Local and global well-posedness of one-dimensional free-congested equations

Dalibard, Anne-Laure; Perrin, Charlotte

doi:10.5802/ahl.218

Local and global well-posedness of one-dimensional free-congested equations
[Caractère localement et globalement bien posé d’équations de congestion uni-dimensionnelles]

Dalibard, Anne-Laure ¹ ; Perrin, Charlotte ²

¹Sorbonne Université, Université Paris-Diderot SPC, CNRS, Laboratoire Jacques-Louis Lions, LJLL, F-75005 Paris & École Normale Supérieure, Université PSL, Département de Mathématiques et applications, F-75005, Paris (France)
²Aix Marseille Univ, CNRS, I2M, Marseille (France)

Annales Henri Lebesgue, Tome 7 (2024), pp. 1175-1243

Abstract (VO)
Résumé

This paper is dedicated to the study of a one-dimensional congestion model, consisting of two different phases.
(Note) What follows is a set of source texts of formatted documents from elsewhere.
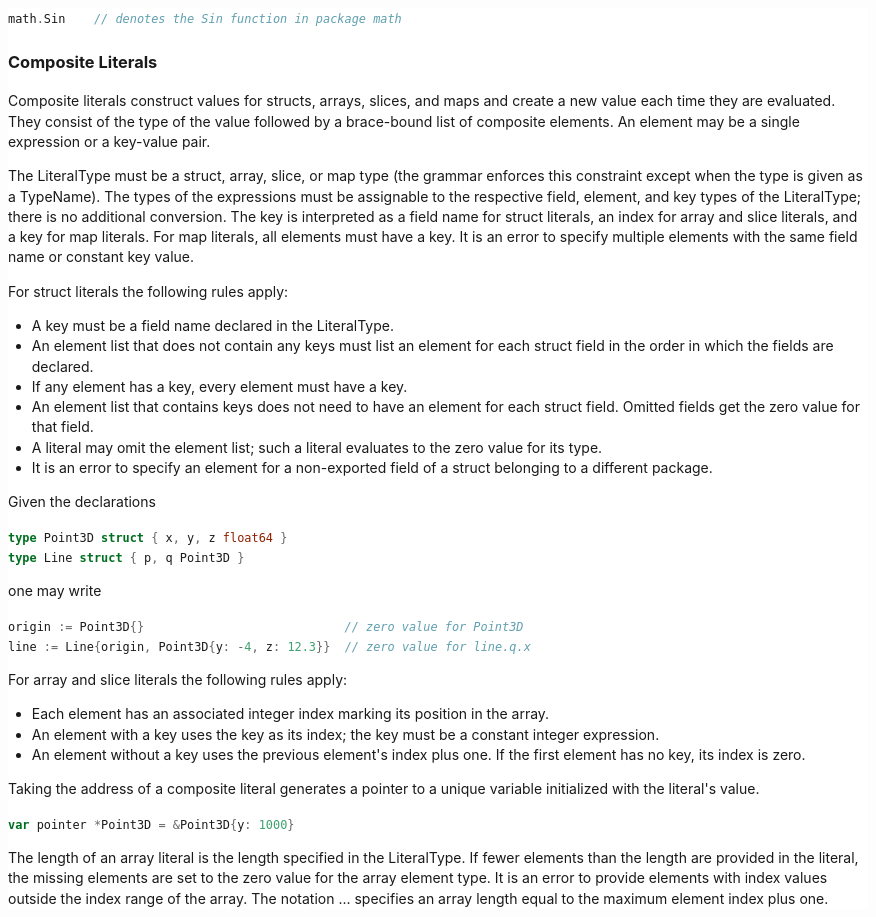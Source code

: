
 ```go
math.Sin	// denotes the Sin function in package math
```

<h3>Composite Literals</h3>

Composite literals construct values for structs, arrays, slices, and maps and create a new value each time they are evaluated. They consist of the type of the value followed by a brace-bound list of composite elements. An element may be a single expression or a key-value pair. 

 The LiteralType must be a struct, array, slice, or map type (the grammar enforces this constraint except when the type is given as a TypeName). The types of the expressions must be assignable to the respective field, element, and key types of the LiteralType; there is no additional conversion. The key is interpreted as a field name for struct literals, an index for array and slice literals, and a key for map literals. For map literals, all elements must have a key. It is an error to specify multiple elements with the same field name or constant key value.

For struct literals the following rules apply:

- A key must be a field name declared in the LiteralType.
- An element list that does not contain any keys must list an element for each struct field in the order in which the fields are declared.
- If any element has a key, every element must have a key.
- An element list that contains keys does not need to have an element for each struct field. Omitted fields get the zero value for that field.
- A literal may omit the element list; such a literal evaluates to the zero value for its type.
- It is an error to specify an element for a non-exported field of a struct belonging to a different package.

Given the declarations 

```go
type Point3D struct { x, y, z float64 }
type Line struct { p, q Point3D }
```

one may write 

```go
origin := Point3D{}                            // zero value for Point3D
line := Line{origin, Point3D{y: -4, z: 12.3}}  // zero value for line.q.x
```

 For array and slice literals the following rules apply:

- Each element has an associated integer index marking its position in the array.
- An element with a key uses the key as its index; the key must be a constant integer expression.
- An element without a key uses the previous element's index plus one. If the first element has no key, its index is zero.

Taking the address of a composite literal generates a pointer to a unique variable initialized with the literal's value.

```go
var pointer *Point3D = &Point3D{y: 1000}
```

The length of an array literal is the length specified in the LiteralType. If fewer elements than the length are provided in the literal, the missing elements are set to the zero value for the array element type. It is an error to provide elements with index values outside the index range of the array. The notation ... specifies an array length equal to the maximum element index plus one.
In the congested phase, the pressure is free and the dynamics is incompressible, whereas in the non-congested phase, the fluid obeys a pressureless compressible dynamics.

We investigate the Cauchy problem for initial data which are small perturbations in the non-congested zone of traveling wave profiles. We prove two different results. First, we show that for arbitrarily large perturbations, the Cauchy problem is locally well-posed in weighted Sobolev spaces. The solution we obtain takes the form $(v_{s}, u_{s}) (t, x - \tilde{x} (t))$ , where $x < \tilde{x} (t)$ is the congested zone and $x > \tilde{x} (t)$ is the non-congested zone. The set ${x = \tilde{x} (t)}$ is a free boundary, whose evolution is coupled with the one of the solution. Second, we prove that if the initial perturbation is sufficiently small, then the solution is global. This stability result relies on coercivity properties of the linearized operator around a traveling wave, and on the introduction of a new unknown which satisfies better estimates than the original one. In this case, we also prove that traveling waves are asymptotically stable.

Cet article est consacré à l’étude d’un modèle de congestion unidimensionnel, composé de deux phases distinctes. Dans la phase congestionnée, la pression est libre et la dynamique est incompressible, tandis que dans la phase non congestionnée, le fluide obéit à une dynamique compressible avec une pression nulle.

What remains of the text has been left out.